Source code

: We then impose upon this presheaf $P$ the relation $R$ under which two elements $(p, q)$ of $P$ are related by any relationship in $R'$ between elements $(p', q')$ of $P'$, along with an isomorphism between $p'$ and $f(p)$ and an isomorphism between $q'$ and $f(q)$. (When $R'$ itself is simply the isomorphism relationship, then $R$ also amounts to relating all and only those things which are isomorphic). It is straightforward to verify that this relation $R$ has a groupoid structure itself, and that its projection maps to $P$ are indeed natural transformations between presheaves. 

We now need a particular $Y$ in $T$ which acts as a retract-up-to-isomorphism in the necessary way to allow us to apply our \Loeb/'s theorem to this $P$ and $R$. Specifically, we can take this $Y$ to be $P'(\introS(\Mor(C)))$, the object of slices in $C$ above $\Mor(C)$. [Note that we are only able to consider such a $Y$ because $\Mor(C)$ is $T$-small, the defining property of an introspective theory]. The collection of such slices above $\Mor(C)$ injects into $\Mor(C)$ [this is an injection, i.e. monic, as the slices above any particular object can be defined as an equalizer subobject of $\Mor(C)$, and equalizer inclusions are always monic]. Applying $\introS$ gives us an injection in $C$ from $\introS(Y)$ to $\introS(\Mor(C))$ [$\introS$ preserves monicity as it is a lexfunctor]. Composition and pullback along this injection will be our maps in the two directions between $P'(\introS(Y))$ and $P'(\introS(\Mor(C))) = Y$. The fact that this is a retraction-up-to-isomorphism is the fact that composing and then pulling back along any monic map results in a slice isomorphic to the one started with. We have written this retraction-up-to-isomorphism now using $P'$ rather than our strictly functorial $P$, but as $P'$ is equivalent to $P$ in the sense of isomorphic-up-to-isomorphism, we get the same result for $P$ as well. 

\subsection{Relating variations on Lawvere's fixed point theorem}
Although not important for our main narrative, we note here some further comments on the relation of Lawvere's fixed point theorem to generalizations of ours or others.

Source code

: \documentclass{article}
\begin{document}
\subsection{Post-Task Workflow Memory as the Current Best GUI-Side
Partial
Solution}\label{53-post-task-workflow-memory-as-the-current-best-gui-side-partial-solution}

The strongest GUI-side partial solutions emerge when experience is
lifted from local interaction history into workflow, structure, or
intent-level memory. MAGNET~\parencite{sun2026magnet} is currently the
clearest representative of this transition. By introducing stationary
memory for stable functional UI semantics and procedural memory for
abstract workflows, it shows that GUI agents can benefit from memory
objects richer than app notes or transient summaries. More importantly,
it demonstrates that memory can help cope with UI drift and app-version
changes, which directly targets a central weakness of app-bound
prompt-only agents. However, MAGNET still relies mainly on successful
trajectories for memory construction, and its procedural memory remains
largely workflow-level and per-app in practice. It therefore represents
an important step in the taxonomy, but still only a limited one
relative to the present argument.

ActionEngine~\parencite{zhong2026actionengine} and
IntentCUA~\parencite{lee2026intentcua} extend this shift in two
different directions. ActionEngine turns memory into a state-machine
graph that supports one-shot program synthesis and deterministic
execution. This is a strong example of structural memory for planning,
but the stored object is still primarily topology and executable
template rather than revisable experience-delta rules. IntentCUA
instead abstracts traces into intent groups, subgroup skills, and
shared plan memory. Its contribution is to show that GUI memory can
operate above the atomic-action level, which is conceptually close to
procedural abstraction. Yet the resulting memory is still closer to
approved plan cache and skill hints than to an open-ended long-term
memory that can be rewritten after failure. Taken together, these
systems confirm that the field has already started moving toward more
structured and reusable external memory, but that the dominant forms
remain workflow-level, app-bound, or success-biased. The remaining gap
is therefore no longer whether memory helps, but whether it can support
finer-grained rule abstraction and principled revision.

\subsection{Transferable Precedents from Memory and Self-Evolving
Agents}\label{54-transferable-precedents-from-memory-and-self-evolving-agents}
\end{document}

════════════════════

● ASSIGNMENT: Which lines above run from the one containing "shift in two" down to the one containing "graph that supports"? Repeat exactly those, both ends included, and nothing else.

● TASK SOLUTION:
IntentCUA~\parencite{lee2026intentcua} extend this shift in two
different directions. ActionEngine turns memory into a state-machine
graph that supports one-shot program synthesis and deterministic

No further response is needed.